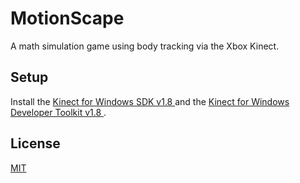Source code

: # MotionScape

A math simulation game using body tracking via the Xbox Kinect.

## Setup

Install the [Kinect for Windows SDK v1.8 ](https://www.microsoft.com/en-us/download/details.aspx?id=40278) and the
[Kinect for Windows Developer Toolkit v1.8 ](https://www.microsoft.com/en-us/download/details.aspx?id=40276).


## License
[MIT](https://choosealicense.com/licenses/mit/)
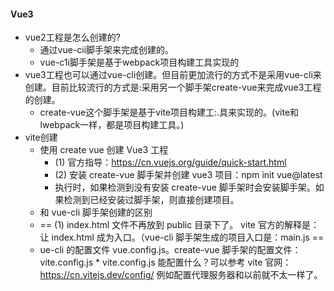 #### Vue3

* vue2工程是怎么创建的?
  * 通过vue-cii脚手架来完成创建的。
  * vue-c1i脚手架是基于webpack项目构建工具实现的
* vue3工程也可以通过vue-cli创建。但目前更加流行的方式不是采用vue-cli来创建。目前比较流行的方式是:采用另一个脚手架create-vue来完成vue3工程的创建。
  * create-vue这个脚手架是基于vite项目构建工:.具来实现的。(vite和lwebpack一样，都是项目构建工具。)
* vite创建
  * 使用 create vue 创建 Vue3 工程
    * (1) 官方指导：https://cn.vuejs.org/guide/quick-start.html
    * (2) 安装 create-vue 脚手架并创建 vue3 项目：npm init vue@latest
    * 执行时，如果检测到没有安装 create-vue 脚手架时会安装脚手架。如果检测到已经安装过脚手架，则直接创建项目。 
  *  和 vue-cli 脚手架创建的区别
    * == (1) index.html 文件不再放到 public 目录下了。 vite 官方的解释是：让 index.html 成为入口。（vue-cli 脚手架生成的项目入口是：main.js ==
    *  ue-cli 的配置文件 vue.config.js。create-vue 脚手架的配置文件：vite.config.js
      * vite.config.js 能配置什么？可以参考 vite 官网：https://cn.vitejs.dev/config/ 例如配置代理服务器和以前就不太一样了。 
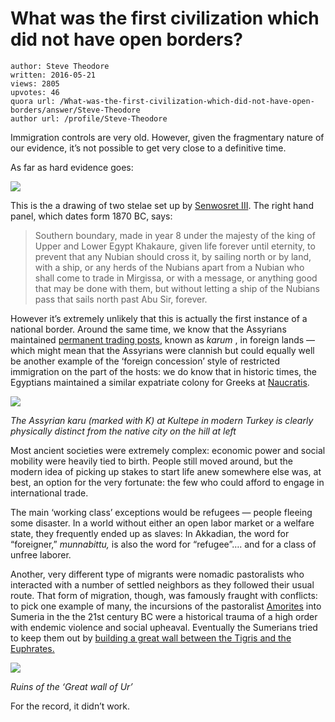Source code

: # What was the first civilization which did not have open borders?

	author: Steve Theodore
	written: 2016-05-21
	views: 2805
	upvotes: 46
	quora url: /What-was-the-first-civilization-which-did-not-have-open-borders/answer/Steve-Theodore
	author url: /profile/Steve-Theodore


Immigration controls are very old. However, given the fragmentary nature of our evidence, it’s not possible to get very close to a definitive time.

As far as hard evidence goes:

![](https://qph.fs.quoracdn.net/main-qimg-2189627879aaa579f6c82b0e18b460fd-c)

This is the a drawing of two stelae set up by [Senwosret III](https://en.wikipedia.org/wiki/Senusret_III). The right hand panel, which dates form 1870 BC, says:

> Southern boundary, made in year 8 under the majesty of the king of Upper and Lower Egypt Khakaure, given life forever until eternity, to prevent that any Nubian should cross it, by sailing north or by land, with a ship, or any herds of the Nubians apart from a Nubian who shall come to trade in Mirgissa, or with a message, or anything good that may be done with them, but without letting a ship of the Nubians pass that sails north past Abu Sir, forever.

However it’s extremely unlikely that this is actually the first instance of a national border. Around the same time, we know that the Assyrians maintained [permanent trading posts](http://smie.co/html/cultural_history/assyrian_colonies/assyrian_colonies.shtml), known as _karum_ , in foreign lands —which might mean that the Assyrians were clannish but could equally well be another example of the ‘foreign concession’ style of restricted immigration on the part of the hosts: we do know that in historic times, the Egyptians maintained a similar expatriate colony for Greeks at [Naucratis](https://en.wikipedia.org/wiki/Naucratis).

![](https://qph.fs.quoracdn.net/main-qimg-a265b4c910f27da09cb033d9a32e8c83)

_The Assyrian karu (marked with K) at Kultepe in modern Turkey is clearly physically distinct from the native city on the hill at left_ 

Most ancient societies were extremely complex: economic power and social mobility were heavily tied to birth. People still moved around, but the modern idea of picking up stakes to start life anew somewhere else was, at best, an option for the very fortunate: the few who could afford to engage in international trade.

The main ‘working class’ exceptions would be refugees — people fleeing some disaster. In a world without either an open labor market or a welfare state, they frequently ended up as slaves: In Akkadian, the word for “foreigner,” _munnabittu,_ is also the word for “refugee”…. and for a class of unfree laborer.

Another, very different type of migrants were nomadic pastoralists who interacted with a number of settled neighbors as they followed their usual route. That form of migration, though, was famously fraught with conflicts: to pick one example of many, the incursions of the pastoralist [Amorites](https://en.wikipedia.org/wiki/Amorites) into Sumeria in the the 21st century BC were a historical trauma of a high order with endemic violence and social upheaval. Eventually the Sumerians tried to keep them out by [building a great wall between the Tigris and the Euphrates.](http://www.history.com/news/history-lists/7-famous-border-walls)

![](https://qph.fs.quoracdn.net/main-qimg-f7d07f2050ddd863e3384621820c013d-c)

_Ruins of the ‘Great wall of Ur’_ 

For the record, it didn’t work.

● About this task: Lines with "details": return each one from the data above.

● Exercise answer:
Install the [Kinect for Windows SDK v1.8 ](https://www.microsoft.com/en-us/download/details.aspx?id=40278) and the
[Kinect for Windows Developer Toolkit v1.8 ](https://www.microsoft.com/en-us/download/details.aspx?id=40276).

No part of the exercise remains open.